Olegário Carmelita, no Encontro do Patrimônio
Olegário Carmelita, no Encontro do Patrimônio FOTO Alexandre Schneider



Para somar o bate- papo, o microfone foi aberto ao público e Rodrigo Olegário, líder comunitário na Vila Brasilândia e Coordenador do projeto Brasilândia Cabeção fala sobre o recebimento de 15 toneladas de alimentos dos quilombos na pandemia. fruto da ação emergencial  do vale do ribeira promovida pelo instituto brasil a gosto em parceria com a cooperquivale, isa e magazineluiza. “Esses alimentos  são qualidade de vida. Poder consumi-los in natura permite não só o fortalecimento da saúde, como a valorização da cultura quilombola nos campos e nas favelas”, afirma Olegário. 


Encerramento

“Este encontro foi feito para vocês, agricultores.
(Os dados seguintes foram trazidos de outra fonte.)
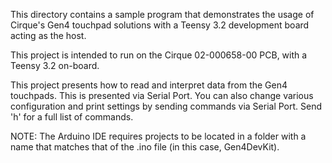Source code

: This directory contains a sample program that demonstrates the usage of Cirque's Gen4 touchpad solutions with a Teensy 3.2 development board acting as the host.

This project is intended to run on the Cirque 02-000658-00 PCB, with a Teensy 3.2 on-board.

This project presents how to read and interpret data from the Gen4 touchpads. This is presented via Serial Port. 
You can also change various configuration and print settings by sending commands via Serial Port. Send 'h' for a full list of commands. 

NOTE: The Arduino IDE requires projects to be located in a folder with a name that matches that of the .ino file (in this case, Gen4DevKit).
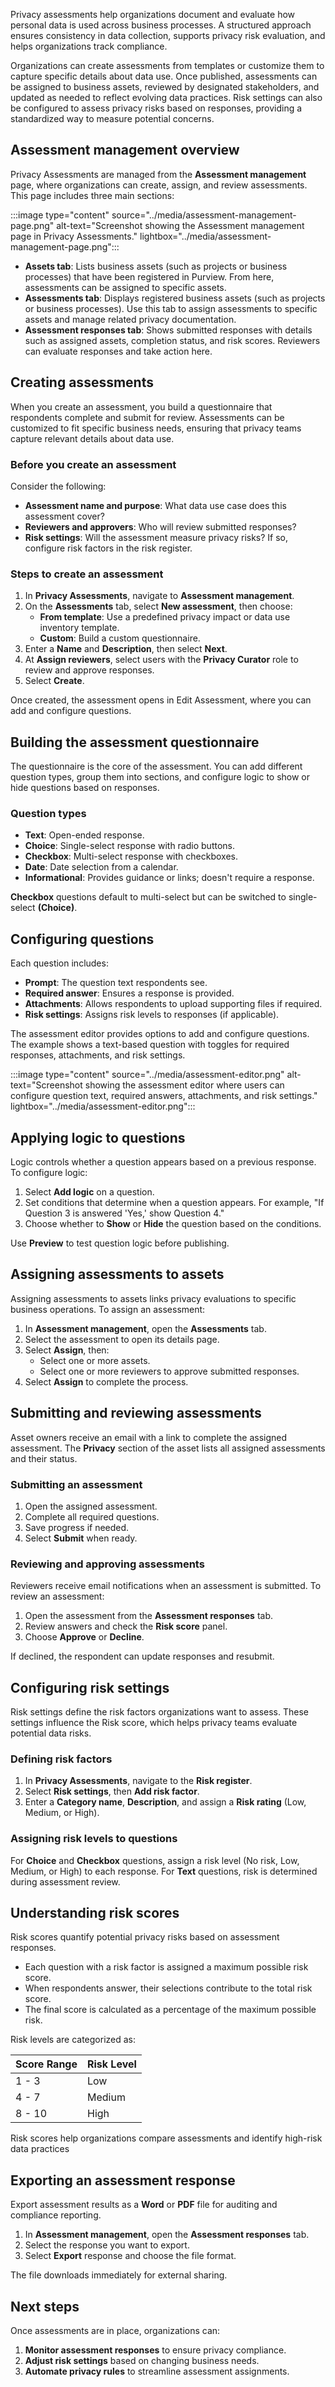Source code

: Privacy assessments help organizations document and evaluate how personal data is used across business processes. A structured approach ensures consistency in data collection, supports privacy risk evaluation, and helps organizations track compliance.

Organizations can create assessments from templates or customize them to capture specific details about data use. Once published, assessments can be assigned to business assets, reviewed by designated stakeholders, and updated as needed to reflect evolving data practices. Risk settings can also be configured to assess privacy risks based on responses, providing a standardized way to measure potential concerns.

## Assessment management overview

Privacy Assessments are managed from the **Assessment management** page, where organizations can create, assign, and review assessments. This page includes three main sections:

:::image type="content" source="../media/assessment-management-page.png" alt-text="Screenshot showing the Assessment management page in Privacy Assessments." lightbox="../media/assessment-management-page.png":::

- **Assets tab**: Lists business assets (such as projects or business processes) that have been registered in Purview. From here, assessments can be assigned to specific assets.
- **Assessments tab**: Displays registered business assets (such as projects or business processes). Use this tab to assign assessments to specific assets and manage related privacy documentation.
- **Assessment responses tab**: Shows submitted responses with details such as assigned assets, completion status, and risk scores. Reviewers can evaluate responses and take action here.

## Creating assessments

When you create an assessment, you build a questionnaire that respondents complete and submit for review. Assessments can be customized to fit specific business needs, ensuring that privacy teams capture relevant details about data use.

### Before you create an assessment

Consider the following:

- **Assessment name and purpose**: What data use case does this assessment cover?
- **Reviewers and approvers**: Who will review submitted responses?
- **Risk settings**: Will the assessment measure privacy risks? If so, configure risk factors in the risk register.

### Steps to create an assessment

1. In **Privacy Assessments**, navigate to **Assessment management**.
1. On the **Assessments** tab, select **New assessment**, then choose:
   - **From template**: Use a predefined privacy impact or data use inventory template.
   - **Custom**: Build a custom questionnaire.
1. Enter a **Name** and **Description**, then select **Next**.
1. At **Assign reviewers**, select users with the **Privacy Curator** role to review and approve responses.
1. Select **Create**.

Once created, the assessment opens in Edit Assessment, where you can add and configure questions.

## Building the assessment questionnaire

The questionnaire is the core of the assessment. You can add different question types, group them into sections, and configure logic to show or hide questions based on responses.

### Question types

- **Text**: Open-ended response.
- **Choice**: Single-select response with radio buttons.
- **Checkbox**: Multi-select response with checkboxes.
- **Date**: Date selection from a calendar.
- **Informational**: Provides guidance or links; doesn't require a response.

**Checkbox** questions default to multi-select but can be switched to single-select **(Choice)**.

## Configuring questions

Each question includes:

- **Prompt**: The question text respondents see.
- **Required answer**: Ensures a response is provided.
- **Attachments**: Allows respondents to upload supporting files if required.
- **Risk settings**: Assigns risk levels to responses (if applicable).

The assessment editor provides options to add and configure questions. The example shows a text-based question with toggles for required responses, attachments, and risk settings.

:::image type="content" source="../media/assessment-editor.png" alt-text="Screenshot showing the assessment editor where users can configure question text, required answers, attachments, and risk settings." lightbox="../media/assessment-editor.png":::

## Applying logic to questions

Logic controls whether a question appears based on a previous response. To configure logic:

1. Select **Add logic** on a question.
1. Set conditions that determine when a question appears. For example, "If Question 3 is answered 'Yes,' show Question 4."
1. Choose whether to **Show** or **Hide** the question based on the conditions.

Use **Preview** to test question logic before publishing.

## Assigning assessments to assets

Assigning assessments to assets links privacy evaluations to specific business operations. To assign an assessment:

1. In **Assessment management**, open the **Assessments** tab.
1. Select the assessment to open its details page.
1. Select **Assign**, then:
   - Select one or more assets.
   - Select one or more reviewers to approve submitted responses.
1. Select **Assign** to complete the process.

## Submitting and reviewing assessments

Asset owners receive an email with a link to complete the assigned assessment. The **Privacy** section of the asset lists all assigned assessments and their status.

### Submitting an assessment

1. Open the assigned assessment.
1. Complete all required questions.
1. Save progress if needed.
1. Select **Submit** when ready.

### Reviewing and approving assessments

Reviewers receive email notifications when an assessment is submitted. To review an assessment:

1. Open the assessment from the **Assessment responses** tab.
1. Review answers and check the **Risk score** panel.
1. Choose **Approve** or **Decline**.

If declined, the respondent can update responses and resubmit.

## Configuring risk settings

Risk settings define the risk factors organizations want to assess. These settings influence the Risk score, which helps privacy teams evaluate potential data risks.

### Defining risk factors

1. In **Privacy Assessments**, navigate to the **Risk register**.
1. Select **Risk settings**, then **Add risk factor**.
1. Enter a **Category name**, **Description**, and assign a **Risk rating** (Low, Medium, or High).

### Assigning risk levels to questions

For **Choice** and **Checkbox** questions, assign a risk level (No risk, Low, Medium, or High) to each response. For **Text** questions, risk is determined during assessment review.

## Understanding risk scores

Risk scores quantify potential privacy risks based on assessment responses.

- Each question with a risk factor is assigned a maximum possible risk score.
- When respondents answer, their selections contribute to the total risk score.
- The final score is calculated as a percentage of the maximum possible risk.

Risk levels are categorized as:

| Score Range | Risk Level |
|-----|-----|
| 1 - 3 | Low |
| 4 - 7 | Medium |
| 8 - 10 | High|

Risk scores help organizations compare assessments and identify high-risk data practices

## Exporting an assessment response

Export assessment results as a **Word** or **PDF** file for auditing and compliance reporting.

1. In **Assessment management**, open the **Assessment responses** tab.
1. Select the response you want to export.
1. Select **Export** response and choose the file format.

The file downloads immediately for external sharing.

## Next steps

Once assessments are in place, organizations can:

1. **Monitor assessment responses** to ensure privacy compliance.
1. **Adjust risk settings** based on changing business needs.
1. **Automate privacy rules** to streamline assessment assignments.
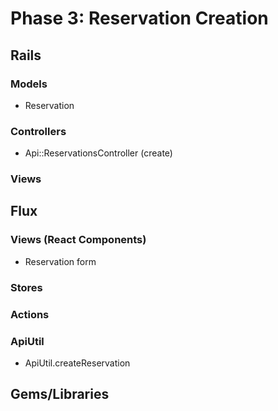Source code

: # Phase 3: Reservation Creation

## Rails
### Models
* Reservation

### Controllers
* Api::ReservationsController (create)

### Views


## Flux
### Views (React Components)
* Reservation form


### Stores


### Actions


### ApiUtil
* ApiUtil.createReservation


## Gems/Libraries
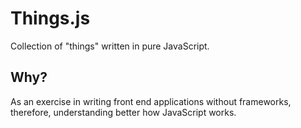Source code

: # Things.js

Collection of "things" written in pure JavaScript.

## Why?

As an exercise in writing front end applications without frameworks, therefore, understanding better how JavaScript works.

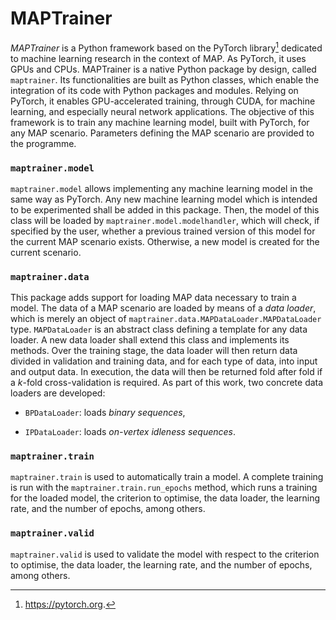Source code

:MAPTrainer
==========

*MAPTrainer* is a Python framework based on the PyTorch library[^1]
dedicated to machine learning research in the context of MAP. As
PyTorch, it uses GPUs and CPUs. MAPTrainer is a native Python package by
design, called `maptrainer`. Its functionalities are built as Python
classes, which enable the integration of its code with Python packages
and modules. Relying on PyTorch, it enables GPU-accelerated training,
through CUDA, for machine learning, and especially neural network
applications. The objective of this framework is to train any machine
learning model, built with PyTorch, for any MAP scenario. Parameters
defining the MAP scenario are provided to the programme.

### `maptrainer.model`

`maptrainer.model` allows implementing any machine learning model in the
same way as PyTorch. Any new machine learning model which is intended to
be experimented shall be added in this package. Then, the model of this
class will be loaded by `maptrainer.model.modelhandler`, which will
check, if specified by the user, whether a previous trained version of
this model for the current MAP scenario exists. Otherwise, a new model
is created for the current scenario.

### `maptrainer.data`

This package adds support for loading MAP data necessary to train a
model. The data of a MAP scenario are loaded by means of a *data
loader*, which is merely an object of
`maptrainer.data.MAPDataLoader.MAPDataLoader` type. `MAPDataLoader` is
an abstract class defining a template for any data loader. A new data
loader shall extend this class and implements its methods. Over the
training stage, the data loader will then return data divided in
validation and training data, and for each type of data, into input and
output data. In execution, the data will then be returned fold after
fold if a $k$-fold cross-validation is required. As part of this work,
two concrete data loaders are developed:

-   `BPDataLoader`: loads *binary sequences*,

-   `IPDataLoader`: loads *on-vertex idleness sequences*.

### `maptrainer.train`

`maptrainer.train` is used to automatically train a model. A complete
training is run with the `maptrainer.train.run_epochs` method, which
runs a training for the loaded model, the criterion to optimise, the
data loader, the learning rate, and the number of epochs, among others.

### `maptrainer.valid`

`maptrainer.valid` is used to validate the model with respect to the
criterion to optimise, the data loader, the learning rate, and the
number of epochs, among others.

[^1]: https://pytorch.org.
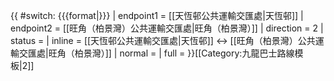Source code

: {{ #switch: {{{format|}}}
  | endpoint1 = [[天恆邨公共運輸交匯處|天恆邨]]
  | endpoint2 = [[旺角（柏景灣）公共運輸交匯處|旺角（柏景灣）]]
  | direction = 2
  | status =
  | inline = [[天恆邨公共運輸交匯處|天恆邨]] ↔ [[旺角（柏景灣）公共運輸交匯處|旺角（柏景灣）]]
  | normal =
  | full =
}}<noinclude>[[Category:九龍巴士路線模板|2]]</noinclude>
Ao longo dos séculos a gente vem negligenciando demandas, sabedorias e vidas quilombolas e esperamos que esse momento seja mais um pequeno passo desta caminhada de 400 anos que vocês quilombolas fazem”, agradeceu o chef Max Jaques.

O público se despediu com uma degustação final de chips de banana  feitos pela da Marina Soares e rapadura do Seu Osvaldo, do Quilombo Nhunguara da Cooperquivale.

chips de banana e rapadura da Cooperquivale
chips de banana e rapadura da Cooperquivale / Foto Alexandre Schneider

II Encontro do Patrimônio Agroalimentar: Promovendo Saberes e Práticas teve produção do Instituto Brasil a Gosto, e parceria do Instituto Socioambiental, Associação Slow Food do Brasil e Instituto Atá.